§ INSTRUCTIONS TO FOLLOW: Each line below from the one containing "<li>1 бр. пилешки гърди</li>" through the one containing "Пилешкото филе трябва" is to be given again exactly, and no line outside that span.
TASK MATERIAL Block Start
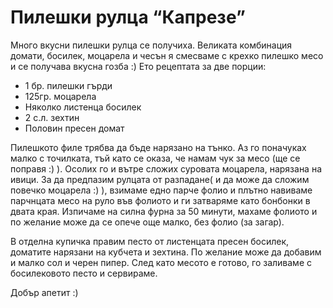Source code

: # Пилешки рулца “Капрезе”

Много вкусни пилешки рулца се получиха. Великата комбинация домати, босилек, моцарела и чесън я смесваме с крехко пилешко месо и се получава вкусна гозба :) Ето рецептата за две порции:

<ul>
	<li>1 бр. пилешки гърди</li>
	<li>125гр. моцарела</li>
	<li>Няколко листенца босилек</li>
	<li>2 с.л. зехтин</li>
	<li>Половин пресен домат</li>
</ul>

Пилешкото филе трябва да бъде нарязано на тънко. Аз го поначуках малко с точилката, тъй като се оказа, че намам чук за месо (ще се поправя :) ). Осолих го и вътре сложих суровата моцарела, нарязана на ивици. За да предпазим рулцата от разпадане( и да може да сложим повечко моцарела :) ), взимаме едно парче фолио и плътно навиваме парчнцата месо на руло във фолиото и ги затваряме като бонбонки в двата края. Изпичаме на силна фурна за 50 минути, махаме фолиото и по желание може да се опече още малко, без фолио (за загар). 

В отделна купичка правим песто от листенцата пресен босилек, доматите нарязани на кубчета и зехтина. По желание може да добавим и малко сол и черен пипер. След като месото е готово, го заливаме с босилековото песто и сервираме. 

Добър апетит :)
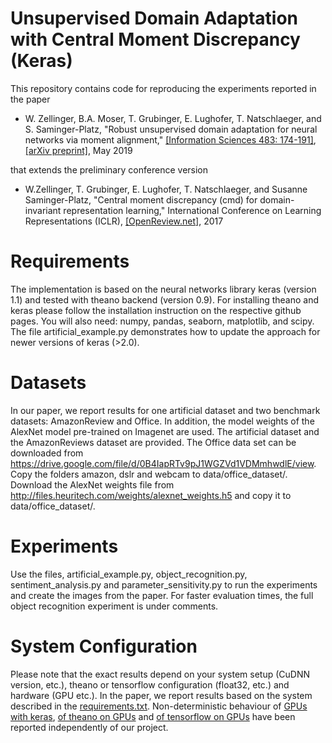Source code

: # Unsupervised Domain Adaptation with Central Moment Discrepancy (Keras)

This repository contains code for reproducing the experiments reported in the paper
- W. Zellinger, B.A. Moser, T. Grubinger, E. Lughofer, T. Natschlaeger, and S. Saminger-Platz, "Robust unsupervised domain adaptation for neural networks via moment alignment," [[Information Sciences 483: 174-191]](https://doi.org/10.1016/j.ins.2019.01.025), [[arXiv preprint]](https://arxiv.org/abs/1711.06114), May 2019

that extends the preliminary conference version

- W.Zellinger, T. Grubinger, E. Lughofer, T. Natschlaeger, and Susanne Saminger-Platz, "Central moment discrepancy (cmd) for domain-invariant representation learning," International Conference on Learning Representations (ICLR), [[OpenReview.net]](https://openreview.net/forum?id=SkB-_mcel), 2017

# Requirements
The implementation is based on the neural networks library keras (version 1.1) and tested with theano backend (version 0.9). For installing theano and keras please follow the installation instruction on the respective github pages. You will also need: numpy, pandas, seaborn, matplotlib, and scipy.
The file artificial_example.py demonstrates how to update the approach for newer versions of keras (>2.0).

# Datasets
In our paper, we report results for one artificial dataset and two benchmark datasets: AmazonReview and Office. In addition, the model weights of the AlexNet model pre-trained on Imagenet are used. The artificial dataset and the AmazonReviews dataset are provided. The Office data set can be downloaded from https://drive.google.com/file/d/0B4IapRTv9pJ1WGZVd1VDMmhwdlE/view. Copy the folders amazon, dslr and webcam to data/office_dataset/. Download the AlexNet weights file from http://files.heuritech.com/weights/alexnet_weights.h5 and copy it to data/office_dataset/.

# Experiments
Use the files, artificial_example.py, object_recognition.py, sentiment_analysis.py and parameter_sensitivity.py to run the experiments and create the images from the paper. For faster evaluation times, the full object recognition experiment is under comments.

# System Configuration
Please note that the exact results depend on your system setup (CuDNN version, etc.), theano or tensorflow configuration (float32, etc.) and hardware (GPU etc.). In the paper, we report results based on the system described in the [requirements.txt](https://github.com/wzell/mann/blob/master/requirements.txt). Non-deterministic behaviour of [GPUs with keras](https://github.com/fchollet/keras/issues/850), [of theano on GPUs](https://groups.google.com/forum/#!topic/theano-users/Q9tD4Af_7ho) and [of tensorflow on GPUs](https://github.com/tensorflow/tensorflow/issues/2652) have been reported independently of our project.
TASK MATERIAL Block End
§ EXERCISE OUTPUT:
	<li>1 бр. пилешки гърди</li>
	<li>125гр. моцарела</li>
	<li>Няколко листенца босилек</li>
	<li>2 с.л. зехтин</li>
	<li>Половин пресен домат</li>
</ul>

Пилешкото филе трябва да бъде нарязано на тънко. Аз го поначуках малко с точилката, тъй като се оказа, че намам чук за месо (ще се поправя :) ). Осолих го и вътре сложих суровата моцарела, нарязана на ивици. За да предпазим рулцата от разпадане( и да може да сложим повечко моцарела :) ), взимаме едно парче фолио и плътно навиваме парчнцата месо на руло във фолиото и ги затваряме като бонбонки в двата края. Изпичаме на силна фурна за 50 минути, махаме фолиото и по желание може да се опече още малко, без фолио (за загар). 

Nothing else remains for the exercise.